:: Exercise instructions ::
The result should be every line in the data below that carries the string "higher".

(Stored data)
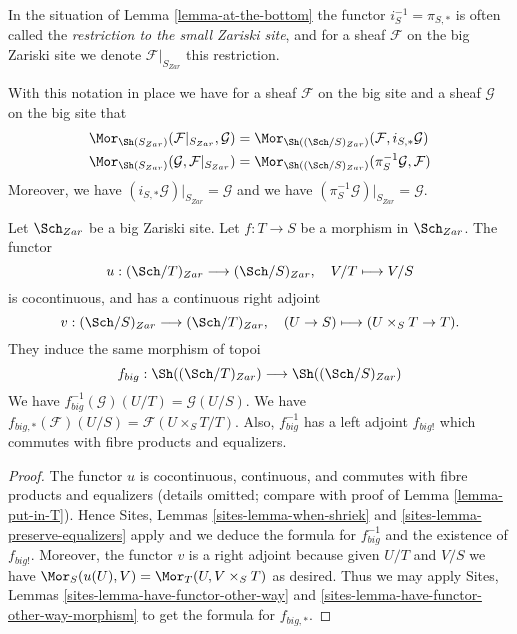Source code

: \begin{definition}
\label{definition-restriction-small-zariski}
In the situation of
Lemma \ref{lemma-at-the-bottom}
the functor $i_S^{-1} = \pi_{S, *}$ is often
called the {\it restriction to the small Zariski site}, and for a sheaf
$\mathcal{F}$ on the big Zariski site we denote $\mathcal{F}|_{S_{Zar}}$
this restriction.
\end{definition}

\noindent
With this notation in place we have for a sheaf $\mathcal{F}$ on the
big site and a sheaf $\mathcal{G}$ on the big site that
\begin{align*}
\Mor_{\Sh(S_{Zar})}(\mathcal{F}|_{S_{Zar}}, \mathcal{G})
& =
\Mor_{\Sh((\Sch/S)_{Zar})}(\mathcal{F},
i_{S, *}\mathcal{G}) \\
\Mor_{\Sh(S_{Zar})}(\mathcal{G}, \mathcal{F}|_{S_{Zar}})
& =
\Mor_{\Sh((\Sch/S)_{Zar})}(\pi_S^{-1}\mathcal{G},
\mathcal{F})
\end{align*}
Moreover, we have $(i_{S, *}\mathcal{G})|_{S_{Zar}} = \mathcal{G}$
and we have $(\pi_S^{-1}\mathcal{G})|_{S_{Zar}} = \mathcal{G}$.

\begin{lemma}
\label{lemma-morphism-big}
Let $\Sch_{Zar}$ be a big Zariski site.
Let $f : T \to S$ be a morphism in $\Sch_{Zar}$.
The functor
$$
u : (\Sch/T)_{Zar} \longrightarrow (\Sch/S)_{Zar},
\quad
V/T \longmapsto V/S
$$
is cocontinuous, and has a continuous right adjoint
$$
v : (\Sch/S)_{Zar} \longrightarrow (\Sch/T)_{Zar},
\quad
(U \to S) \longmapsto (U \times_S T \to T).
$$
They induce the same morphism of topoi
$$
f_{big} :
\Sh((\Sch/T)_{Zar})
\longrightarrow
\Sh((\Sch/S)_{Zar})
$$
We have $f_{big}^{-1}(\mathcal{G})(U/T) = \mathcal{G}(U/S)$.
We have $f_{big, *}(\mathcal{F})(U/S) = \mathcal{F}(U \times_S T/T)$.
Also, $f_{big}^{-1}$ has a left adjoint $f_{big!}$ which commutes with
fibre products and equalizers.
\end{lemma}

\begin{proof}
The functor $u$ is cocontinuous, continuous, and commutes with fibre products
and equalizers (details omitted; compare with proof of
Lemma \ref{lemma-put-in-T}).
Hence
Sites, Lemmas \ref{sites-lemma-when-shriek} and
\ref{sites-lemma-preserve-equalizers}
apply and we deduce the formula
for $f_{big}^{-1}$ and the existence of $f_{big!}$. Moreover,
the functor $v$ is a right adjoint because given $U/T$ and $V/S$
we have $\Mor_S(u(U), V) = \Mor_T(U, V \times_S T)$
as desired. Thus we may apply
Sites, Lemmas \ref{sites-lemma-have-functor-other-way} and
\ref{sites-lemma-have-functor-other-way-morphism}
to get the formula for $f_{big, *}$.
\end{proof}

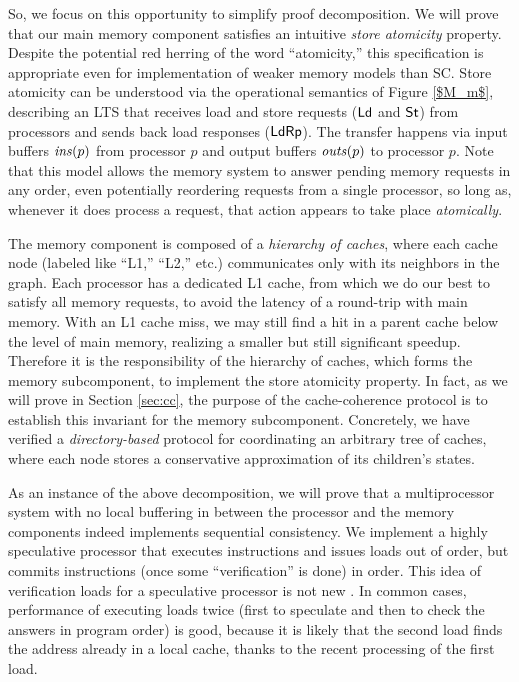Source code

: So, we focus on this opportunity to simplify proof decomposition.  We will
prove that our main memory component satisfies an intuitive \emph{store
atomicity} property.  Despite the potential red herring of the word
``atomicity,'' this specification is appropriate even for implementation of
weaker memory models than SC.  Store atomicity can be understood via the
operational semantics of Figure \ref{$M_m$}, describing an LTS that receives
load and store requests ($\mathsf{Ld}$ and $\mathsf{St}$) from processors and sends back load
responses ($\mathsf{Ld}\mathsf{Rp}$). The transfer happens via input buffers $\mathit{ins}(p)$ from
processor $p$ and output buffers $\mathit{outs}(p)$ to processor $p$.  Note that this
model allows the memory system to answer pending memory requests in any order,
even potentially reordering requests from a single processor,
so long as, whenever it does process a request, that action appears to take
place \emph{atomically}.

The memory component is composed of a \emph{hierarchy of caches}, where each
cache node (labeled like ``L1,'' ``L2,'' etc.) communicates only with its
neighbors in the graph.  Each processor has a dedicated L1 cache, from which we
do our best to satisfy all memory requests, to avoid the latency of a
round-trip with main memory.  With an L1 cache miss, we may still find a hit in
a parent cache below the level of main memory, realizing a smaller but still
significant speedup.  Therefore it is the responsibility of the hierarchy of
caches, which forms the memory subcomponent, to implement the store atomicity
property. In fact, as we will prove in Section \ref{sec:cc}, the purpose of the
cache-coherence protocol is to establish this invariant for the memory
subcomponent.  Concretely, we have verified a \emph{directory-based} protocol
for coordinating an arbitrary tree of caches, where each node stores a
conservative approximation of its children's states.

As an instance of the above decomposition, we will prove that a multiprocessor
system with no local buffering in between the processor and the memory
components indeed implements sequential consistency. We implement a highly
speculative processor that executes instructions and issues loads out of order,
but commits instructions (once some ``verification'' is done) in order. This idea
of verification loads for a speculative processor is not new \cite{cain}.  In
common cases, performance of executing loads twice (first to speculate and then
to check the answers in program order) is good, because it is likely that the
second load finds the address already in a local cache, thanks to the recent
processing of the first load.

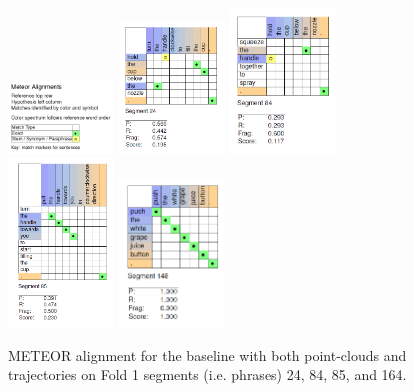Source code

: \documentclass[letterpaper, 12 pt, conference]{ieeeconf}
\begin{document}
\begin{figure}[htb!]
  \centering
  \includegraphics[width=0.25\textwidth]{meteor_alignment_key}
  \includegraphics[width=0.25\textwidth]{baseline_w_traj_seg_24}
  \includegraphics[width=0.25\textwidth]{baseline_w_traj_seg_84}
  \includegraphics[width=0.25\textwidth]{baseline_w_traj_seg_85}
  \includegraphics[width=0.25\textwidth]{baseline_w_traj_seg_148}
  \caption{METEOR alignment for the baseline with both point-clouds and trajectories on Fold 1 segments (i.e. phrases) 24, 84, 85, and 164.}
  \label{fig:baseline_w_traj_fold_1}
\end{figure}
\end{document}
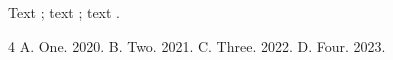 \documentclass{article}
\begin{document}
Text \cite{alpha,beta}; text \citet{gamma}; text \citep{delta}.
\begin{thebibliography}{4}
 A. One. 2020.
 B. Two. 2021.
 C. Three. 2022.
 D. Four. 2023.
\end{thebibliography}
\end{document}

* * *

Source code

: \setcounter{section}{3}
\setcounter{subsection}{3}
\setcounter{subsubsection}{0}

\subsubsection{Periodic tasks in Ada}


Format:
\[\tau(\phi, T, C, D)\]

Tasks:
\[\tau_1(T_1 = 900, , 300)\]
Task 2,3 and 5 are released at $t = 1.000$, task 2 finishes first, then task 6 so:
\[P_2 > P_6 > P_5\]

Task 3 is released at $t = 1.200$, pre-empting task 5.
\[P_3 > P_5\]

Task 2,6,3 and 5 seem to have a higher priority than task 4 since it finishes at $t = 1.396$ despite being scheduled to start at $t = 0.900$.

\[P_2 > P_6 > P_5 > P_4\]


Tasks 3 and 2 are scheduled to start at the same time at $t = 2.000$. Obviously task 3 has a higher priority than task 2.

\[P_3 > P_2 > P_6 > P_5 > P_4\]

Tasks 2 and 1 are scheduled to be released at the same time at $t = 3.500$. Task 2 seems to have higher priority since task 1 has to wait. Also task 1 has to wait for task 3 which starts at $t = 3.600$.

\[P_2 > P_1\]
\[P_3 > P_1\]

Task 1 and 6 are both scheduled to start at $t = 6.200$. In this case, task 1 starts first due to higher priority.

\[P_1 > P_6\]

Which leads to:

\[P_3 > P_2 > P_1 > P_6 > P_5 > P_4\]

:: Response ::
Task 2,6,3 and 5 seem to have a higher priority than task 4 since it finishes at $t = 1.396$ despite being scheduled to start at $t = 0.900$.
Tasks 3 and 2 are scheduled to start at the same time at $t = 2.000$. Obviously task 3 has a higher priority than task 2.
Tasks 2 and 1 are scheduled to be released at the same time at $t = 3.500$. Task 2 seems to have higher priority since task 1 has to wait. Also task 1 has to wait for task 3 which starts at $t = 3.600$.
Task 1 and 6 are both scheduled to start at $t = 6.200$. In this case, task 1 starts first due to higher priority.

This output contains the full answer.